# TASK ITEM:
Establish the number of lines below that contain the string "vsphere". State that number alone.

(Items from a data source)
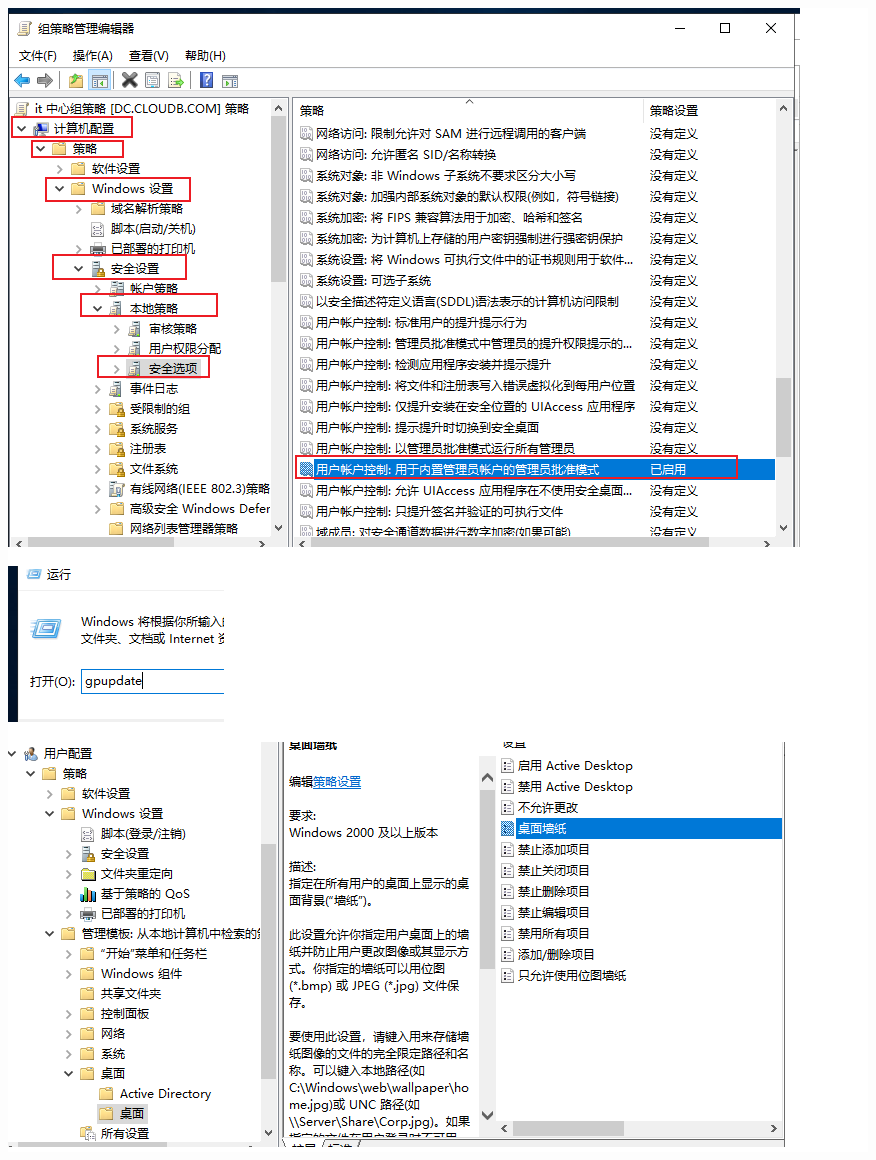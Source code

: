 ![image-20211011194707400](vsphere.assets/image-20211011194707400.png)

![image-20211011194729436](vsphere.assets/image-20211011194729436.png)



![image-20211011194816574](vsphere.assets/image-20211011194816574.png)
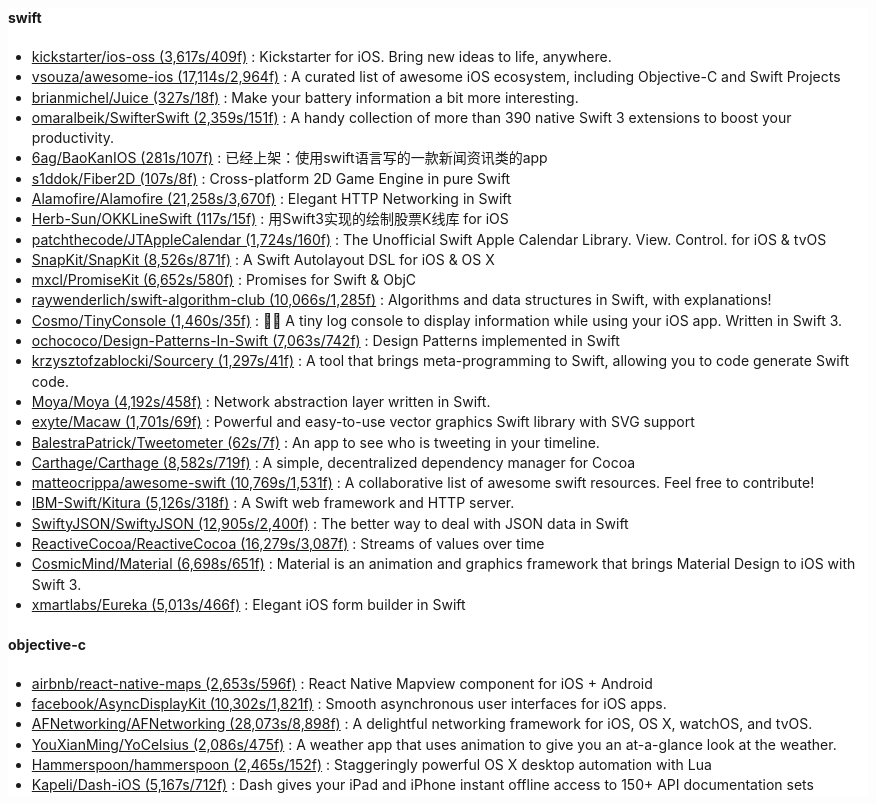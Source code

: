 #### swift
* [kickstarter/ios-oss (3,617s/409f)](https://github.com/kickstarter/ios-oss) : Kickstarter for iOS. Bring new ideas to life, anywhere.
* [vsouza/awesome-ios (17,114s/2,964f)](https://github.com/vsouza/awesome-ios) : A curated list of awesome iOS ecosystem, including Objective-C and Swift Projects
* [brianmichel/Juice (327s/18f)](https://github.com/brianmichel/Juice) : Make your battery information a bit more interesting.
* [omaralbeik/SwifterSwift (2,359s/151f)](https://github.com/omaralbeik/SwifterSwift) : A handy collection of more than 390 native Swift 3 extensions to boost your productivity.
* [6ag/BaoKanIOS (281s/107f)](https://github.com/6ag/BaoKanIOS) : 已经上架：使用swift语言写的一款新闻资讯类的app
* [s1ddok/Fiber2D (107s/8f)](https://github.com/s1ddok/Fiber2D) : Cross-platform 2D Game Engine in pure Swift
* [Alamofire/Alamofire (21,258s/3,670f)](https://github.com/Alamofire/Alamofire) : Elegant HTTP Networking in Swift
* [Herb-Sun/OKKLineSwift (117s/15f)](https://github.com/Herb-Sun/OKKLineSwift) : 用Swift3实现的绘制股票K线库 for iOS
* [patchthecode/JTAppleCalendar (1,724s/160f)](https://github.com/patchthecode/JTAppleCalendar) : The Unofficial Swift Apple Calendar Library. View. Control. for iOS & tvOS
* [SnapKit/SnapKit (8,526s/871f)](https://github.com/SnapKit/SnapKit) : A Swift Autolayout DSL for iOS & OS X
* [mxcl/PromiseKit (6,652s/580f)](https://github.com/mxcl/PromiseKit) : Promises for Swift & ObjC
* [raywenderlich/swift-algorithm-club (10,066s/1,285f)](https://github.com/raywenderlich/swift-algorithm-club) : Algorithms and data structures in Swift, with explanations!
* [Cosmo/TinyConsole (1,460s/35f)](https://github.com/Cosmo/TinyConsole) : 🚦📱 A tiny log console to display information while using your iOS app. Written in Swift 3.
* [ochococo/Design-Patterns-In-Swift (7,063s/742f)](https://github.com/ochococo/Design-Patterns-In-Swift) : Design Patterns implemented in Swift
* [krzysztofzablocki/Sourcery (1,297s/41f)](https://github.com/krzysztofzablocki/Sourcery) : A tool that brings meta-programming to Swift, allowing you to code generate Swift code.
* [Moya/Moya (4,192s/458f)](https://github.com/Moya/Moya) : Network abstraction layer written in Swift.
* [exyte/Macaw (1,701s/69f)](https://github.com/exyte/Macaw) : Powerful and easy-to-use vector graphics Swift library with SVG support
* [BalestraPatrick/Tweetometer (62s/7f)](https://github.com/BalestraPatrick/Tweetometer) : An app to see who is tweeting in your timeline.
* [Carthage/Carthage (8,582s/719f)](https://github.com/Carthage/Carthage) : A simple, decentralized dependency manager for Cocoa
* [matteocrippa/awesome-swift (10,769s/1,531f)](https://github.com/matteocrippa/awesome-swift) : A collaborative list of awesome swift resources. Feel free to contribute!
* [IBM-Swift/Kitura (5,126s/318f)](https://github.com/IBM-Swift/Kitura) : A Swift web framework and HTTP server.
* [SwiftyJSON/SwiftyJSON (12,905s/2,400f)](https://github.com/SwiftyJSON/SwiftyJSON) : The better way to deal with JSON data in Swift
* [ReactiveCocoa/ReactiveCocoa (16,279s/3,087f)](https://github.com/ReactiveCocoa/ReactiveCocoa) : Streams of values over time
* [CosmicMind/Material (6,698s/651f)](https://github.com/CosmicMind/Material) : Material is an animation and graphics framework that brings Material Design to iOS with Swift 3.
* [xmartlabs/Eureka (5,013s/466f)](https://github.com/xmartlabs/Eureka) : Elegant iOS form builder in Swift

#### objective-c
* [airbnb/react-native-maps (2,653s/596f)](https://github.com/airbnb/react-native-maps) : React Native Mapview component for iOS + Android
* [facebook/AsyncDisplayKit (10,302s/1,821f)](https://github.com/facebook/AsyncDisplayKit) : Smooth asynchronous user interfaces for iOS apps.
* [AFNetworking/AFNetworking (28,073s/8,898f)](https://github.com/AFNetworking/AFNetworking) : A delightful networking framework for iOS, OS X, watchOS, and tvOS.
* [YouXianMing/YoCelsius (2,086s/475f)](https://github.com/YouXianMing/YoCelsius) : A weather app that uses animation to give you an at-a-glance look at the weather.
* [Hammerspoon/hammerspoon (2,465s/152f)](https://github.com/Hammerspoon/hammerspoon) : Staggeringly powerful OS X desktop automation with Lua
* [Kapeli/Dash-iOS (5,167s/712f)](https://github.com/Kapeli/Dash-iOS) : Dash gives your iPad and iPhone instant offline access to 150+ API documentation sets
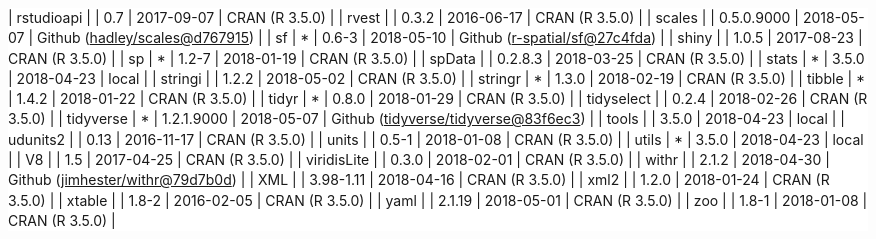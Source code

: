 | rstudioapi   |     | 0.7        | 2017-09-07 | CRAN (R 3.5.0)                                 |
| rvest        |     | 0.3.2      | 2016-06-17 | CRAN (R 3.5.0)                                 |
| scales       |     | 0.5.0.9000 | 2018-05-07 | Github (<hadley/scales@d767915>)               |
| sf           | \*  | 0.6-3      | 2018-05-10 | Github (<r-spatial/sf@27c4fda>)                |
| shiny        |     | 1.0.5      | 2017-08-23 | CRAN (R 3.5.0)                                 |
| sp           | \*  | 1.2-7      | 2018-01-19 | CRAN (R 3.5.0)                                 |
| spData       |     | 0.2.8.3    | 2018-03-25 | CRAN (R 3.5.0)                                 |
| stats        | \*  | 3.5.0      | 2018-04-23 | local                                          |
| stringi      |     | 1.2.2      | 2018-05-02 | CRAN (R 3.5.0)                                 |
| stringr      | \*  | 1.3.0      | 2018-02-19 | CRAN (R 3.5.0)                                 |
| tibble       | \*  | 1.4.2      | 2018-01-22 | CRAN (R 3.5.0)                                 |
| tidyr        | \*  | 0.8.0      | 2018-01-29 | CRAN (R 3.5.0)                                 |
| tidyselect   |     | 0.2.4      | 2018-02-26 | CRAN (R 3.5.0)                                 |
| tidyverse    | \*  | 1.2.1.9000 | 2018-05-07 | Github (<tidyverse/tidyverse@83f6ec3>)         |
| tools        |     | 3.5.0      | 2018-04-23 | local                                          |
| udunits2     |     | 0.13       | 2016-11-17 | CRAN (R 3.5.0)                                 |
| units        |     | 0.5-1      | 2018-01-08 | CRAN (R 3.5.0)                                 |
| utils        | \*  | 3.5.0      | 2018-04-23 | local                                          |
| V8           |     | 1.5        | 2017-04-25 | CRAN (R 3.5.0)                                 |
| viridisLite  |     | 0.3.0      | 2018-02-01 | CRAN (R 3.5.0)                                 |
| withr        |     | 2.1.2      | 2018-04-30 | Github (<jimhester/withr@79d7b0d>)             |
| XML          |     | 3.98-1.11  | 2018-04-16 | CRAN (R 3.5.0)                                 |
| xml2         |     | 1.2.0      | 2018-01-24 | CRAN (R 3.5.0)                                 |
| xtable       |     | 1.8-2      | 2016-02-05 | CRAN (R 3.5.0)                                 |
| yaml         |     | 2.1.19     | 2018-05-01 | CRAN (R 3.5.0)                                 |
| zoo          |     | 1.8-1      | 2018-01-08 | CRAN (R 3.5.0)                                 |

# ANSWER:
3